- [TASK DETAILS]
Show each line of the records below where the word "parser" occurs.
===== DATA FOR THE TASK =====
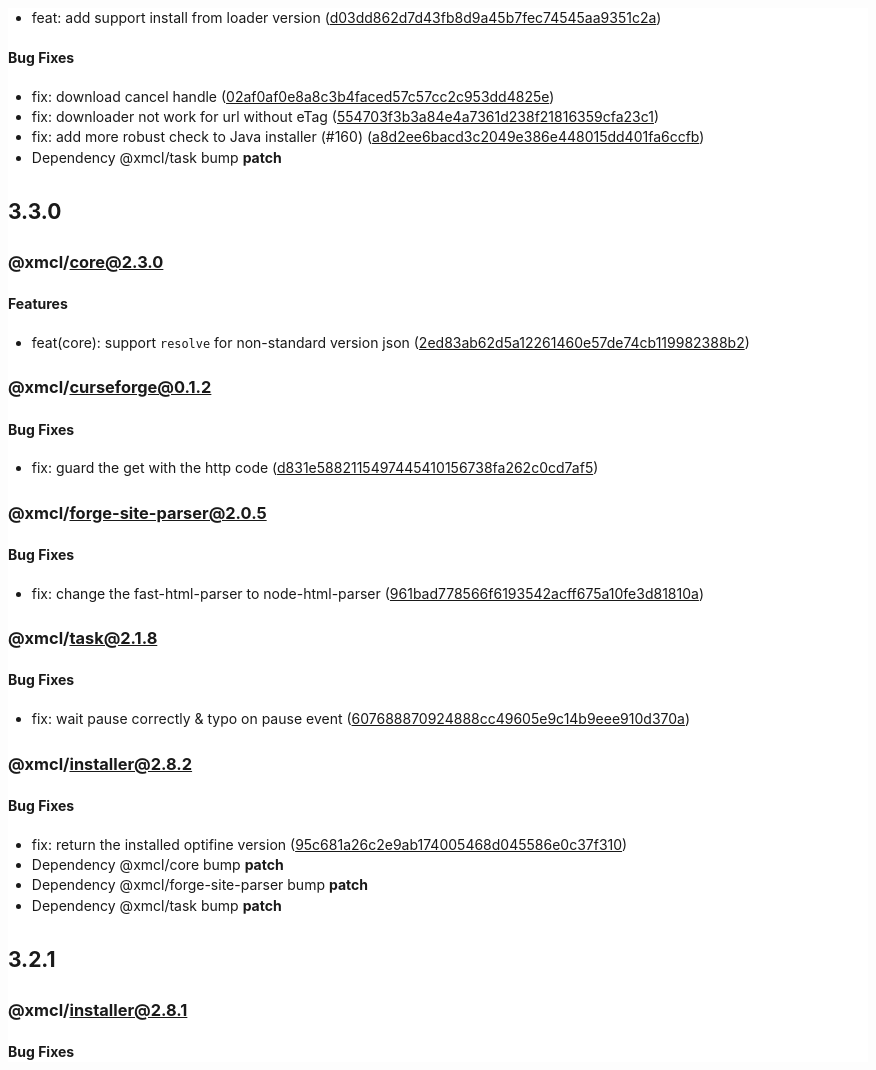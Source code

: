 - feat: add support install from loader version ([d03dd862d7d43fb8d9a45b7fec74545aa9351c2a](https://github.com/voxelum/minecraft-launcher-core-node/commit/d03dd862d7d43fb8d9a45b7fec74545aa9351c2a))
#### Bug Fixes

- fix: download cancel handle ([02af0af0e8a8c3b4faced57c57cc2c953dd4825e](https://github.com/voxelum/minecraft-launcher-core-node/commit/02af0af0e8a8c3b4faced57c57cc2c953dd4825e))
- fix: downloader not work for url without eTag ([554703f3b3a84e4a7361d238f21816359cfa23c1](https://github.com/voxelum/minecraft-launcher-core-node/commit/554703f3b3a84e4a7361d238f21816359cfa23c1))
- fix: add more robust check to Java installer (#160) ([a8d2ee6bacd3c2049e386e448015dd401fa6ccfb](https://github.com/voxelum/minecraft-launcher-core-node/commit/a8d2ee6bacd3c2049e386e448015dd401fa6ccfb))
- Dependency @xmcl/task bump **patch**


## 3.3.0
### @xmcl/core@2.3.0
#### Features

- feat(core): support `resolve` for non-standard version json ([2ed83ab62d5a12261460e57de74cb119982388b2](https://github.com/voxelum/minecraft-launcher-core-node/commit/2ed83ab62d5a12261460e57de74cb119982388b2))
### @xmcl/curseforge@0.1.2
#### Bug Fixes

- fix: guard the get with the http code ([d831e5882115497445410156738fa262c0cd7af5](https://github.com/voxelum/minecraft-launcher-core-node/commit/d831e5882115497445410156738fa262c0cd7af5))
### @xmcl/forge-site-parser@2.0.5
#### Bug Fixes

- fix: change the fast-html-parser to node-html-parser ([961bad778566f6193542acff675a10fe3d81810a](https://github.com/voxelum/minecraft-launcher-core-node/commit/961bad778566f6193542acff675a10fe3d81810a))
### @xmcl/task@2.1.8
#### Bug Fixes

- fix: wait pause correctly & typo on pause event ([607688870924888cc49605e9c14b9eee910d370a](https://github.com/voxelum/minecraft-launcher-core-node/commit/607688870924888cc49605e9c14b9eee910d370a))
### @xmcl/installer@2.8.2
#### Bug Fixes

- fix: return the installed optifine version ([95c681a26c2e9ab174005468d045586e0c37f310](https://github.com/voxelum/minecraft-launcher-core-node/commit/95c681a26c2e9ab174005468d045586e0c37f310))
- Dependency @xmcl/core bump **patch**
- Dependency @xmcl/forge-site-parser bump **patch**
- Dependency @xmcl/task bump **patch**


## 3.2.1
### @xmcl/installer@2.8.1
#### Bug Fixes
=====
===== DATA FOR THE TASK =====
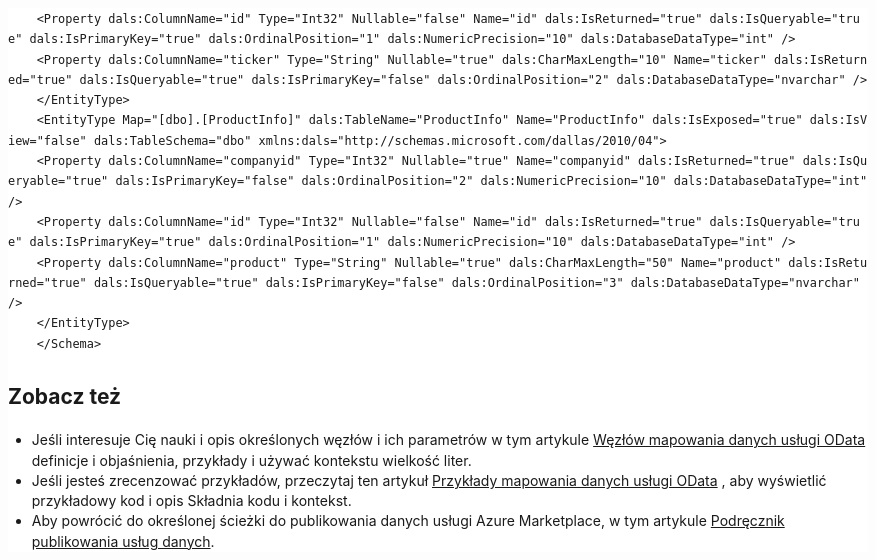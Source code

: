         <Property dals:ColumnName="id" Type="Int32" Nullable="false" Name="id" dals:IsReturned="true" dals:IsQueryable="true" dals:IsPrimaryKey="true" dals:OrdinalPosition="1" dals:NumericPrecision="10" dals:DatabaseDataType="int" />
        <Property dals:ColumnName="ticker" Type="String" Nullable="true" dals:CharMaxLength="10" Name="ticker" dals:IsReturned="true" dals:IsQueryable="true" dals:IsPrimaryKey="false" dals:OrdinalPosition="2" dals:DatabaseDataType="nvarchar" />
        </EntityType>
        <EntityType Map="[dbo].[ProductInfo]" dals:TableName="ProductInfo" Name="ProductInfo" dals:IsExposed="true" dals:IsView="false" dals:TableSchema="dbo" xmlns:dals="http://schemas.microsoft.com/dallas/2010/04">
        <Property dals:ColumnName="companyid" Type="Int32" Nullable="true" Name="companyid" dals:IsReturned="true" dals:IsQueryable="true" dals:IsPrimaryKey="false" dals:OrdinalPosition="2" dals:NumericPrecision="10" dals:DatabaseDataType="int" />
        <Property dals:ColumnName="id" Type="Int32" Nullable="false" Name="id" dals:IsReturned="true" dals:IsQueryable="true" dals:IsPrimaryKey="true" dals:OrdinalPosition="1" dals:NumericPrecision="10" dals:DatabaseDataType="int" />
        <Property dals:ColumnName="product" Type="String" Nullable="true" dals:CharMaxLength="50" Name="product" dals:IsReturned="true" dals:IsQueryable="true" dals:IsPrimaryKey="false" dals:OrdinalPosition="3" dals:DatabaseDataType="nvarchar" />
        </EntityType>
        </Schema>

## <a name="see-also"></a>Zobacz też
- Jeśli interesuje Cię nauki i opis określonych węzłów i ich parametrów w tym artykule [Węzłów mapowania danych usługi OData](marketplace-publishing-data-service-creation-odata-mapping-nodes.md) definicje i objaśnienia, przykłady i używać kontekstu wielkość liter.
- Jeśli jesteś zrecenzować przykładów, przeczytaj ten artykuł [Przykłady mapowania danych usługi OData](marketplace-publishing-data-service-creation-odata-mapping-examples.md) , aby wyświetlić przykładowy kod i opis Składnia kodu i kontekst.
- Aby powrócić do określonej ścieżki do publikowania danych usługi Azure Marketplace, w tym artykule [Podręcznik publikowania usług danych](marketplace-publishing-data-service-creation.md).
=====
- [WRITTEN REPLY]
### @xmcl/forge-site-parser@2.0.5
- fix: change the fast-html-parser to node-html-parser ([961bad778566f6193542acff675a10fe3d81810a](https://github.com/voxelum/minecraft-launcher-core-node/commit/961bad778566f6193542acff675a10fe3d81810a))
- Dependency @xmcl/forge-site-parser bump **patch**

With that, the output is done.